Genre/Year: Personal Essays, 2006

Two Sentence Summary: Think getting old and being a woman is kinda funny? So does Nora Ephron!

One Sentence Review: A solid essay collection, but one that I’m not quite wise enough to totally understand.

Grade: 83/100

Summary: Nora Ephron’s book I Feel Bad About My Neck is a collection of essays about aging as a woman.  The essays range in topic from perfect apartments to growing up to first jobs and other life lessons. It’s hard to summarize more than that, I think, because the book covers such a variety. One thing all the essays have in common, however, is a sort of irreverent look at how life changes when we’re not really expecting it.

Review: Overall, I wasn’t thrilled with this collection, but am glad I read it. I loved that each of the essays in this book used a slightly different format; sometimes essayists will fall into a trap where each chapter follows a similar sort of structure which gets a little predictable. While the first few essays in this book are similar, the pieces in the last half switch length and format drastically while still holding on to Ephron’s self-deprecating sense of humor.

My favorite essay was “The Story of My Life in 3,500 Words or Less.” In this piece, Ephron characterizes her life in a series of short vignettes, each no more than about 200 words. I love this in part because it supports my own belief that the best things in life are the tiny moments we make time to remember and because it gives you a picture of what the most important moments were to her. Here’s an example:

I’m going to be a newspaper reporter forever

It’s 1963. I’ve written a piece for a parody of the New York Post during a long newspaper strike. The editors of the Post are upset about the parody, but the publisher of the Post is amused. “If they can parody the Post, they can write for it,” she says. Hire them.” When the strike ends, I’m give a one-week tryout at the Post. The city room is dusty, dingy, and dark. The desks are dilapidated and falling apart. It smells terrible. There aren’t enough phones. The city editor sense me to the Coney Island aquarium to cover the story of two hooded seals who’ve been brought together to mate but have refused to have anything to do with each other. I write a story. I think it’s funny. I turn it in. I hear laughter from the city desk. They think it’s funny too. I’m hired permanently. I have never been happier. I have achieved my life’s ambition, and I am twenty-two years old.

I’m sure you can guess why that’s one of my favorite passages. The rest of the essay goes along in that fashion until Ephron brings it sort of full circle in a way that’s just awesome.
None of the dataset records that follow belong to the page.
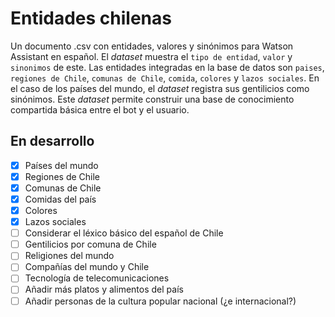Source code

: # Entidades chilenas
Un documento .csv con entidades, valores y sinónimos para Watson Assistant en español. El _dataset_ muestra el `tipo de entidad`, `valor` y `sinonimos` de este. Las entidades integradas en la base de datos son `paises`, `regiones de Chile`, `comunas de Chile`, `comida`, `colores` y `lazos sociales`. En el caso de los países del mundo, el _dataset_ registra sus gentilicios como sinónimos. Este _dataset_ permite construir una base de conocimiento compartida básica entre el bot y el usuario.



## En desarrollo
- [x] Países del mundo
- [x] Regiones de Chile
- [x] Comunas de Chile
- [x] Comidas del país
- [x] Colores
- [x] Lazos sociales
- [ ] Considerar el léxico básico del español de Chile
- [ ] Gentilicios por comuna de Chile
- [ ] Religiones del mundo
- [ ] Compañías del mundo y Chile
- [ ] Tecnología de telecomunicaciones
- [ ] Añadir más platos y alimentos del país
- [ ] Añadir personas de la cultura popular nacional (¿e internacional?)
The only thing that kept this essay collection from being one I’d read over and over again right now is that I don’t think I’m quite the target audience. A lot of the lessons and observations are from someone who has lived for a long time and has seen the sort of ebb and flow that life has. I haven’t had that quite yet, so some of the essays didn’t connect with me as well as they might have. This is a book that I would love to read later in my life though, because I think it will hit home a little bit more then.

Other Reviews: Book Addiction; A Striped Armchair; Maggie Reads;

If you have reviewed this book, please leave a link to the review in the comments and I will add your review to the main post. All I ask is for you to do the same to mine — thanks!

Comments on this entry are closed.

  • Jeanne May 22, 2009, 9:44 am

    I agree, even though I’m older; I just didn’t get some essential part of these essays. I mean, who worries about her neck? Maybe you have to reach that age before you get it.

    I made a passing reference to I feel Bad About My Neck in my review of Elisabeth Berg’s The Day I Ate Whatever I Wanted, because it struck me as another book for women older than I am who worry about stuff that strikes me as astoundingly silly.

    http://necromancyneverpays.blogspot.com/2008/12/why-i-ended-up-sending-my-mother-book-i.html

  • Kaye May 22, 2009, 12:05 pm

    Even if you were the target audience, this book is just a waste of paper. Sounds harsh, but that is just how I honestly felt about this book.

  • bermudaonion May 23, 2009, 2:23 pm

    Well, as a 50 year old woman, I don’t think growing old is all that funny. I’ve heard so much about this book. I think I would read it given the chance.

  • Diane May 24, 2009, 8:05 am

    “I feel bad about my neck too” LOL. I got a good laugh out of this book when I read it!

  • Kim L May 24, 2009, 5:51 pm

    I don’t know if I would get into this one either. I not a big essay reader, it really has to catch my attention for me to read an essay. Nice review.

  • Lori L May 25, 2009, 1:28 pm

    I just picked up a copy of Ephron’s book up in the clearance section at Half Price books 20% off sale this weekend. After turning 50 recently, something I’m not happy about, I was hoping it would give me a laugh and a better perspective on getting older. (I get the feeling bad about your neck thing; some women get wrinkly necks, others loose skin, as they age. Not saying it’s me, just saying it happens, LOL!)